Content starts
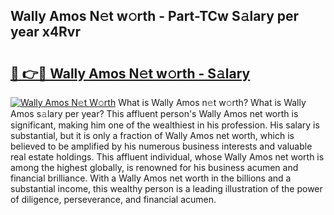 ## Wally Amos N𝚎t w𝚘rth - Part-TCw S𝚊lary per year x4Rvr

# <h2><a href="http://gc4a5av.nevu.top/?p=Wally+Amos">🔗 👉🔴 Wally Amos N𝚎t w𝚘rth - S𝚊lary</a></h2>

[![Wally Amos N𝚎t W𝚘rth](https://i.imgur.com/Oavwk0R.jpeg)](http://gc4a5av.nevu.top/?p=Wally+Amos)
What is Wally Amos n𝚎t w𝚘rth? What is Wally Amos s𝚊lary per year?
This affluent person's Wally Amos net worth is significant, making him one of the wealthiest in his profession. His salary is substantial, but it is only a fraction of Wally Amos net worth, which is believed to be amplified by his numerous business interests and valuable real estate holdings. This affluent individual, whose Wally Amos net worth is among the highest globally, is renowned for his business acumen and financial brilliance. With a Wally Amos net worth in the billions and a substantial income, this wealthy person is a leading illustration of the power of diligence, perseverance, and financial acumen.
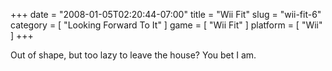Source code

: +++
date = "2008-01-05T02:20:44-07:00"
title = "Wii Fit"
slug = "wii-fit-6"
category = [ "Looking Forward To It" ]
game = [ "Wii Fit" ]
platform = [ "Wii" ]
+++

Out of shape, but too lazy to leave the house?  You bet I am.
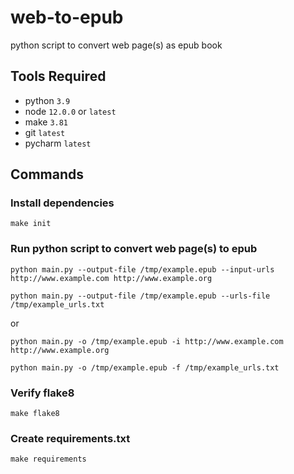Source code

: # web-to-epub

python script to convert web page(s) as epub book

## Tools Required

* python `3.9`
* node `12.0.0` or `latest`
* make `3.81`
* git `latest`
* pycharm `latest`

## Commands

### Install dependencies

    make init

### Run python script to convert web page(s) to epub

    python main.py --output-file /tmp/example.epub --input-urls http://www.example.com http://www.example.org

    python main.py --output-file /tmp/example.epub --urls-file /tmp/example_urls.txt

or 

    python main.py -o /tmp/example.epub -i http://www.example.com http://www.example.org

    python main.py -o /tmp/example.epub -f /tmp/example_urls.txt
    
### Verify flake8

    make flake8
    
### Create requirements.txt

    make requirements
Content ends
Content starts
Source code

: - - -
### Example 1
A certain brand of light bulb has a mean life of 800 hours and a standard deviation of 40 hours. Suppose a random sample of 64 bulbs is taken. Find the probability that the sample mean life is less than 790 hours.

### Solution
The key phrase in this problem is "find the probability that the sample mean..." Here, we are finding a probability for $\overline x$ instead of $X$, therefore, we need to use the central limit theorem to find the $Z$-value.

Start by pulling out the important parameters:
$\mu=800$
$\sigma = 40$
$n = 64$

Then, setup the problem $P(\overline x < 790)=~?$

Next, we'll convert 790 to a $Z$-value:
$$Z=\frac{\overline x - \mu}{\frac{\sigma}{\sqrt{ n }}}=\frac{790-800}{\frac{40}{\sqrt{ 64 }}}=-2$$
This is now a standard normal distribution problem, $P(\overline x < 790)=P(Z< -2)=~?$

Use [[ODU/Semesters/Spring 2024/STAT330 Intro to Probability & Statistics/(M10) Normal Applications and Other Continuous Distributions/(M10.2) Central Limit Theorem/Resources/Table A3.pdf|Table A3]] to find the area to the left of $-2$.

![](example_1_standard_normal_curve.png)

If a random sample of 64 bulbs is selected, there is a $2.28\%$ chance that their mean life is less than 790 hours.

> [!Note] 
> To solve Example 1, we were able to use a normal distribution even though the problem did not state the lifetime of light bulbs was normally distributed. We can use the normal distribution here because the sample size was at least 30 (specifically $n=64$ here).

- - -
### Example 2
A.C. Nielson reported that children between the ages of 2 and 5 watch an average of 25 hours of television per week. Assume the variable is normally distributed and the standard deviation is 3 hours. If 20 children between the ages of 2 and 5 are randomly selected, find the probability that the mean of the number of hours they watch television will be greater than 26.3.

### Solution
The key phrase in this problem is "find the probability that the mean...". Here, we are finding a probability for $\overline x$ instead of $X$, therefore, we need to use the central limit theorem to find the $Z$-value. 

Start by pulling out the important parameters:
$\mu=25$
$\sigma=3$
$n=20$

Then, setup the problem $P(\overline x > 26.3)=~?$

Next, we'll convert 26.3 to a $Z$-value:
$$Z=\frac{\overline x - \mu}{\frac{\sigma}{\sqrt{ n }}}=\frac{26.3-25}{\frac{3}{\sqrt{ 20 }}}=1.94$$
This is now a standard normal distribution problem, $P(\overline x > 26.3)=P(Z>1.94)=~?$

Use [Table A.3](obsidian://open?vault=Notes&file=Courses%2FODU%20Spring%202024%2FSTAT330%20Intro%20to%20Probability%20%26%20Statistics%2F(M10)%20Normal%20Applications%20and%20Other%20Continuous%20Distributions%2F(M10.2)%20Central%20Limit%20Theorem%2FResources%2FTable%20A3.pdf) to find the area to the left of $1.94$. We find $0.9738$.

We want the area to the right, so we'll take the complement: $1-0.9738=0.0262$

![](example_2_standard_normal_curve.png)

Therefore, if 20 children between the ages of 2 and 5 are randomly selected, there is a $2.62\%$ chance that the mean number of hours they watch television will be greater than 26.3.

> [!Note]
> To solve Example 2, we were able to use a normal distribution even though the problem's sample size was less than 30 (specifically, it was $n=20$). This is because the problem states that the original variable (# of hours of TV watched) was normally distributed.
Content ends
Content starts
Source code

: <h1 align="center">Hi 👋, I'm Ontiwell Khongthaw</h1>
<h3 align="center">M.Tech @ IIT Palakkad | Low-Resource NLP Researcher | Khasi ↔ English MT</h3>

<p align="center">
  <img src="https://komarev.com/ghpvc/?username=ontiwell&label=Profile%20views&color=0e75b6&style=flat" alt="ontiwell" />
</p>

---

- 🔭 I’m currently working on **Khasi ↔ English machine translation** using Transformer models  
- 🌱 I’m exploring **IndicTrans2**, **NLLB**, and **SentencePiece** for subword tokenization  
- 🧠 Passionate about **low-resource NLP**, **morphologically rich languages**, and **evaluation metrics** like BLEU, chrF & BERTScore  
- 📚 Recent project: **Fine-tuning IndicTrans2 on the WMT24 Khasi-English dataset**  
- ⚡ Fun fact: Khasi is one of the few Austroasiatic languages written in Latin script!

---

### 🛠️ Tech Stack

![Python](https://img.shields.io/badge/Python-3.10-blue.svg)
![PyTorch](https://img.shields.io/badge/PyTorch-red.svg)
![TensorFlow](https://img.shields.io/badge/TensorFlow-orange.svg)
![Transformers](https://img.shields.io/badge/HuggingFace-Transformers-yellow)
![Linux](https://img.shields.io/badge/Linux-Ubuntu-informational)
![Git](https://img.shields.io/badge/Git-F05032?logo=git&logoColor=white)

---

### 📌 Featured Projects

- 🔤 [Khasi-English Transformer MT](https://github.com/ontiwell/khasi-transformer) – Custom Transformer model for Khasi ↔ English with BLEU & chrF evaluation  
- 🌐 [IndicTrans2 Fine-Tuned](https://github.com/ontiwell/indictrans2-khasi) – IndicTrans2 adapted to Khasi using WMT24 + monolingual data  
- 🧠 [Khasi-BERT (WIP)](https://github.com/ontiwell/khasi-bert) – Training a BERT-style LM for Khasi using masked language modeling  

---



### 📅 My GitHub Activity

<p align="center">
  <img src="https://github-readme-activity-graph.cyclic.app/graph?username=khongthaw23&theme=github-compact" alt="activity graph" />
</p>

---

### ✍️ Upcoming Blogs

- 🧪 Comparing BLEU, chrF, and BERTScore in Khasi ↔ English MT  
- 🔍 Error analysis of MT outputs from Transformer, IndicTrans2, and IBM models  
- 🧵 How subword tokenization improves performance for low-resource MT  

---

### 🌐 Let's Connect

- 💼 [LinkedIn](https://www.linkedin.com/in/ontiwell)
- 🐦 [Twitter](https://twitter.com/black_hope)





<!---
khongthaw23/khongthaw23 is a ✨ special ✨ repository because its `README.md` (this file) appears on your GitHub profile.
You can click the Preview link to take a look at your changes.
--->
Content ends
:: TASK ITEM ::
Restate word for word only the lines above from the line containing "- 🔭 I’m currently" to the line containing "- 🧠 Passionate", both of them included.

:: OUTPUT FOR THIS EXERCISE ::
- 🔭 I’m currently working on **Khasi ↔ English machine translation** using Transformer models  
- 🌱 I’m exploring **IndicTrans2**, **NLLB**, and **SentencePiece** for subword tokenization  
- 🧠 Passionate about **low-resource NLP**, **morphologically rich languages**, and **evaluation metrics** like BLEU, chrF & BERTScore  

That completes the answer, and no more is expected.